Store and Securely Process Sensitive Documents in the Cloud

April 7, 2023

Sensitive documents such as contracts or wills, are critically important for any business to protect – not only because they contain sensitive data but also because they can be irreplaceable. So, how can you improve the privacy and security of such documents when storing them in the cloud, without sacrificing the ability to process them?

Software development is not the only process that has benefitted from the migration of on-premise resources to cloud infrastructure. The same sort of convenience that cloud development platforms have provided to engineers benefits consumers as well. Similar to the ease with which a developer can spin up an S3 bucket with AWS, consumers can use the cloud to seamlessly expand their digital storage for documents, photos, and other files. Moreover, they can handle tasks like payments, appointment scheduling, and identity verification without ever stepping into a bank or mailing a document hardcopy.

But, while the cloud offers convenience, remote digital storage is confronted with the same challenges as on-premise physical storage when it comes to handling sensitive documents such as driver’s licenses, passports, and social security cards. Chief among those challenges is how to keep sensitive documents, whether virtual or real, private and secure – yet accessible by authorized parties.

In this post, we’ll look at why sensitive documents require special treatment to preserve privacy and security, and the challenges and risks that companies face when storing and processing sensitive documents in the cloud. We’ll also look at how using data privacy vault APIs addresses these challenges and risks to make it easy to store and securely process sensitive documents in the cloud.

Not All Documents Are Created Equal

Some documents are more important than others. A bad actor can wreak far more havoc with your loan application (which contains sensitive data such as your social security number) than with a receipt for a financial transaction. That’s why you might store a physical loan application (along with a passport, social security card, and birth certificate) somewhere safe – like in a locked filing cabinet. On the other hand, you might store a receipt that you’re saving to file expenses with later in an envelope that’s in plain sight. For a receipt, an envelope in plain sight will suffice, and maybe even serve as a reminder for you to actually fill out and submit that expense report.

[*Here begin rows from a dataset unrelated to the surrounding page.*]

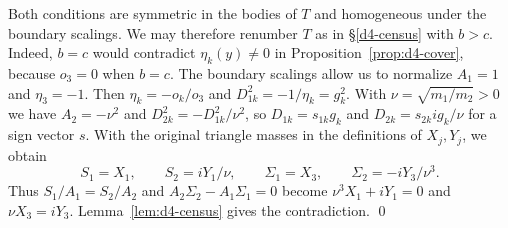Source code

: \documentclass[Threeside,11pt]{article}
\theoremstyle{definition}
\theoremstyle{remark}
\numberwithin{equation}{section}
\theoremstyle{remark}
\begin{document}
{Both conditions are symmetric in the bodies of $T$ and homogeneous under
the boundary scalings. We may therefore renumber $T$ as in \S\ref{d4-census} with $b>c$.
Indeed, $b=c$ would contradict $\eta_k(y)\ne0$ in Proposition~\ref{prop:d4-cover},
because $o_3=0$ when $b=c$.
The boundary scalings allow us to normalize $A_1=1$ and $\eta_3=-1$.
Then $\eta_k=-o_k/o_3$ and $D_{1k}^2=-1/\eta_k=g_k^2$.
With $\nu=\sqrt{m_1/m_2}>0$ we have $A_2=-\nu^2$ and
$D_{2k}^2=-D_{1k}^2/\nu^2$, so
$D_{1k}=s_{1k}g_k$ and $D_{2k}=s_{2k}ig_k/\nu$ for a sign vector $s$.
With the original triangle masses in the definitions of $X_j,Y_j$, we obtain
\[
 S_1=X_1,\qquad S_2=iY_1/\nu,\qquad
 \Sigma_1=X_3,\qquad \Sigma_2=-iY_3/\nu^3.
\]
Thus $S_1/A_1=S_2/A_2$ and $A_2\Sigma_2-A_1\Sigma_1=0$ become
$\nu^3X_1+iY_1=0$ and $\nu X_3=iY_3$.
Lemma~\ref{lem:d4-census} gives the contradiction. \qed}
\end{document}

Whether locked away in a filing cabinet or stored electronically, sensitive documents need to be accessible when you need them and you probably want different degrees of control over who can get their hands on them. 

Storing documents in the cloud has to address the same needs and concerns. 

Challenges When Storing Sensitive Documents in the Cloud

To understand the challenges of storing virtual digital documents, let’s examine a typical fintech application, like loan issuance at a neobank. Our paper loan application is replaced by an online form containing your passport. 

To support an application that uses electronic documents, the backend relies on three primary services:

User Profile Service

First, you need a user profile service that writes to, updates, and retrieves user data from a database and uses a cloud object storage solution such as AWS S3 to store uploaded profile pictures. Each user row in the database has a column pointing to the S3 location of a profile picture. To ensure even the most basic privacy for each user’s data, corresponding governance policies explicitly grant access between the different cloud resources.

Know Your Client Service

Next, you need a Know Your Client (KYC) service that includes the following services and protocols: Customer Identification Program (CIP), Customer Due Diligence (CDD), and Enhanced Due Diligence (EDD). These three components of KYC are used to verify identity, evaluate risk, and to protect against threats like infiltration and money laundering. 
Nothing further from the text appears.